Vipassana Day 7: Happy Halloween aka Glamorous (a 12-day Journal of my Vipassana Silent Meditation Retreat Experience)

I woke up at 1:30 AM this morning, despite taking Benadryl. Bumps and itchiness still present. Those pills have been in my purse for a while, and I can’t find an expiration date. This is the fourth morning I’ve had Fergie’s Glamorousstuck in my head. Great song, but not an appropriate setting. Where is impermanence when you need it? I force myself back to sleep.

For breakfast, I crush up rice cakes and throw on salt, nutritional yeast, and olive oil. If you squint hard enough, it kind of tastes like buttery popcorn (created a recipe for it here). Finally, something savory. When I leave, a group of women are standing facing the sunrise, and are in awe as though watching a spectator’s sport. After I walk around the path a few times, I head in for morning meditation. For about 10+ minutes before we all enter the hall, most of us stretch. It’s amazing how limber a lot of these older women are. I feel like a robot in need of grease in comparison. The mediation goes well. Lydia is quiet, but the women in front of her clear her throat about every few minutes, and makes this gross swallowing sound when she does.

I eat lunch outside because it’s slightly cool and beautiful. They serve red lentil soup with curried peas and cauliflower. It tastes ok. I stock up the salad and rice. As I am eating the manager heads outside holding a white bag and hands it to me. It reads ‘Please give to Christina, it is very important. Thanks, Mom.’ UMMMMM. My mom drove 2.5+ hours to drop off my oxy mag supplements. Who is even worthy of such treatment?! I start to cry… (silently) UGLY CRY. Later with the teacher, I bring this up, partly out of shock from the amount of unconditional love my parents have for me, and the sadness I have for not being able to communicate how grateful and appreciative I am for them. But I keep reminding myself that I will see them this weekend. With the teacher, I also bring up Goenka’s accent, and how I can’t understand everything he says. Like ‘cross sensations.’ She says he is saying ‘gross sensations’ Ohhhh… How about when he says ‘an abortion to these sensations.’ Apparently, he is saying aversion. Well, that makes a huge difference. Both his pronunciations and word choices are just silly to me. I then ask if the sensations we are feeling are old traumas or sakaras. And she said yes. Each time we feel aversion or craving, there is a physical sensation that pops up. That is what is bubbling up. Then for venting purposes, I bring up Lydia yesterday. She said she knows, and that each person is experiencing their own challenges here.
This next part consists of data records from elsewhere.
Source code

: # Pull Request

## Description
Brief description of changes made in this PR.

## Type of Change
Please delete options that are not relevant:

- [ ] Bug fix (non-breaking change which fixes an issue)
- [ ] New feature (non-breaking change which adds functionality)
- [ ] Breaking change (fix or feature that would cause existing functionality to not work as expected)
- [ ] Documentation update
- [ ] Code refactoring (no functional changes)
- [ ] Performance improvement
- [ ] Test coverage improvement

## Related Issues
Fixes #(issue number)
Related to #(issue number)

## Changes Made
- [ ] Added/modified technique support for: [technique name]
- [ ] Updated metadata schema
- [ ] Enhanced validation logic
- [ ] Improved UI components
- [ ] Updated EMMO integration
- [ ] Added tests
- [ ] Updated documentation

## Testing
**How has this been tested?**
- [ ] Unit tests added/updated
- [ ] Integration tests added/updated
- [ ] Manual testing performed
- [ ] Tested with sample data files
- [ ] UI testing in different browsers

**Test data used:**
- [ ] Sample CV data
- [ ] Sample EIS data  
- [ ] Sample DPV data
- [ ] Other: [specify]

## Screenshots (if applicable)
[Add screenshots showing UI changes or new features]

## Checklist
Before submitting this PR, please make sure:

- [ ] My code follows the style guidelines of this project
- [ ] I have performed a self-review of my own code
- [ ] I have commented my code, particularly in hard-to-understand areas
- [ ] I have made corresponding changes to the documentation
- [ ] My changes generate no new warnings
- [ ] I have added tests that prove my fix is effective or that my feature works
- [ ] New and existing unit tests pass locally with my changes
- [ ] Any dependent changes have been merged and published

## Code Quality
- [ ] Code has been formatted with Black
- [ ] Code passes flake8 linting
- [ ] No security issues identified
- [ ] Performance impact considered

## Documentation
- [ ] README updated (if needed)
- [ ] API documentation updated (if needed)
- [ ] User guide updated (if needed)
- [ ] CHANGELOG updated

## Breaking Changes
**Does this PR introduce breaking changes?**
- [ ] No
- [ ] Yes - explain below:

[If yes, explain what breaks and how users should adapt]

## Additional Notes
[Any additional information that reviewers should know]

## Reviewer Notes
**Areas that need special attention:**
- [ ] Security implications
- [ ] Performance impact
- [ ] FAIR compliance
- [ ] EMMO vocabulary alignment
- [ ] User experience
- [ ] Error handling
After meeting with her, I clean the communal restrooms which weren’t so bad and then shower and do some laundry. Afterward, I walk two rounds and shower again (it’s hot). Really great use of my resting time, I think.

Afternoon meditation is good, except Lydia is playing with a cough drop in her mouth. She also takes forever to unwrap other cough drops. Why not just unwrap them before you enter the hall?! I keep thinking that I have four more days of this. Before walking in, I was stretching on a rock and saw the cutest little creature. I want to say it’s a dessert squirrel (later confirmed as such), but this is the first time I’ve seen one in the flesh. It’s small, furry, and has the cutest curly tail. It has a cactus fruit dangling from its full cheeks, and I just wanted to capture and take it home. Law of nature (Dhamma), right?
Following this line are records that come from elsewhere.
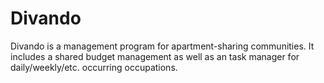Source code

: # Divando

Divando is a management program for apartment-sharing communities. It includes a shared budget management as well as an task manager for daily/weekly/etc. occurring occupations.
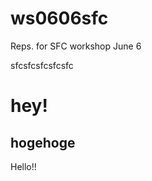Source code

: ws0606sfc
=========

Reps. for SFC workshop June 6

sfcsfcsfcsfcsfc


hey!
=======
hogehoge
--------

Hello!!
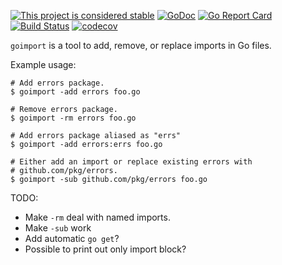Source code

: [![This project is considered stable](https://img.shields.io/badge/Status-stable-green.svg)](https://arp242.net/status/stable)
[![GoDoc](https://godoc.org/arp242.net/goimport?status.svg)](https://godoc.org/arp242.net/goimport)
[![Go Report Card](https://goreportcard.com/badge/github.com/Carpetsmoker/goimport)](https://goreportcard.com/report/github.com/Carpetsmoker/goimport)
[![Build Status](https://travis-ci.org/Carpetsmoker/goimport.svg?branch=master)](https://travis-ci.org/Carpetsmoker/goimport)
[![codecov](https://codecov.io/gh/Carpetsmoker/goimport/branch/master/graph/badge.svg)](https://codecov.io/gh/Carpetsmoker/goimport)

`goimport` is a tool to add, remove, or replace imports in Go files.

Example usage:

	# Add errors package.
	$ goimport -add errors foo.go

	# Remove errors package.
	$ goimport -rm errors foo.go

	# Add errors package aliased as "errs"
	$ goimport -add errors:errs foo.go

	# Either add an import or replace existing errors with
	# github.com/pkg/errors.
	$ goimport -sub github.com/pkg/errors foo.go

TODO:

- Make `-rm` deal with named imports.
- Make `-sub` work
- Add automatic `go get`?
- Possible to print out only import block?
At the tea break, I have tea with a banana with salt and cinnamon sprinkled on top. I oil pullas I walk, and nearly choke. Won’t be doing that again.

Each time I am about to enter another meditation, I think to myself, how am I going to last another hour of this?! As I walk in, Lydia yawns and I get a good whiff of her dead tooth. Lovely. That’s what I’ve been smelling this entire time. Yuck. They really set me in a crappy spot, or maybe this is part of the learning experience. If I can meditate next to her, I suppose I can meditate anywhere. Again, she is loudly sucking on a cough drop. I just can’t.
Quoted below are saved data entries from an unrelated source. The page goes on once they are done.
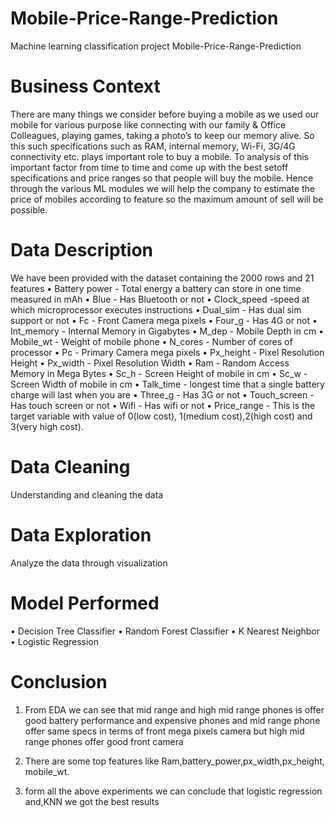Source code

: # Mobile-Price-Range-Prediction
Machine learning classification project Mobile-Price-Range-Prediction

# Business Context
There are many things we consider before buying a mobile as we used our mobile for various purpose like connecting with our family & Office Colleagues, playing games, taking a photo’s to keep our memory alive. So this such specifications such as RAM, internal memory, Wi-Fi, 3G/4G connectivity etc. plays important role to buy a mobile. To analysis of this important factor from time to time and come up with the best setoff specifications and price ranges so that people will buy the mobile. Hence through the various ML modules we will help the company to estimate the price of mobiles according to feature so the maximum amount of sell will be possible.

# Data Description
We have been provided with the dataset containing the 2000 rows and 21 features • Battery power - Total energy a battery can store in one time measured in mAh • Blue - Has Bluetooth or not • Clock_speed -speed at which microprocessor executes instructions • Dual_sim - Has dual sim support or not • Fc - Front Camera mega pixels • Four_g - Has 4G or not • Int_memory - Internal Memory in Gigabytes • M_dep - Mobile Depth in cm • Mobile_wt - Weight of mobile phone • N_cores - Number of cores of processor • Pc - Primary Camera mega pixels • Px_height - Pixel Resolution Height • Px_width - Pixel Resolution Width • Ram - Random Access Memory in Mega Bytes • Sc_h - Screen Height of mobile in cm • Sc_w - Screen Width of mobile in cm • Talk_time - longest time that a single battery charge will last when you are • Three_g - Has 3G or not • Touch_screen - Has touch screen or not • Wifi - Has wifi or not • Price_range - This is the target variable with value of 0(low cost), 1(medium cost),2(high cost) and 3(very high cost).

# Data Cleaning
Understanding and cleaning the data

# Data Exploration
Analyze the data through visualization

# Model Performed

• Decision Tree Classifier • Random Forest Classifier • K Nearest Neighbor • Logistic Regression

# Conclusion
1. From EDA we can see that mid range and high mid range phones is offer good battery performance and expensive phones and mid range phone offer same specs in terms of front mega pixels camera but high mid range phones offer good front camera

2. There are some top features like Ram,battery_power,px_width,px_height,
mobile_wt.

3. form all the above experiments we can conclude that logistic regression and,KNN we got the best results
During the discourse, Goenka discusses craving and addiction. If you learn the sensation you are craving, you won’t need the substance. The substance is never what you are actually going after. Frankly, I haven’t had any craving for my Juul (e-cig) since I’ve been here. So I guess something is working? He discussed how Vipassana has helped numerous people in the past. Like the president of Burma, who was an alcoholic. And after finally agreeing to stop alcohol to take the course, he realized he didn’t need it anymore. Then he said our five biggest enemies are craving, aversion, tiredness, agitation, and doubt. He explains we are coming out of the most intense part of the surgery. He then pats us on the back for not running away (I mentally do the same). As far as I can tell, all of us are still here. I’ve literally made up stories for each person, complete bios for where they are from, if they are in relationships, what they do for a living, the reason they are here. It will be weird to finally talk with them and be proven right or wrong. Goenka then mentioned that Vipassana is a science, not a dogma. I can dig that. The last meditation is difficult. I don’t see why we can’t just head to bed after the discourse. As I am meditating, I think of all of the people I know who this would greatly benefit.

FYI no one dressed up for Halloween. But as we left to our rooms from the meditation hall, it was cold and windy and a waxing almost-full moon lit the way. It’s as spooky as it can get at in Dhammaland. I think to myself, what would Goenka dress up as? Maybe a priest? Ha.

Vipassana Day 6: Objectivity (a 12-day Journal of my Vipassana Silent Meditation Retreat Experience)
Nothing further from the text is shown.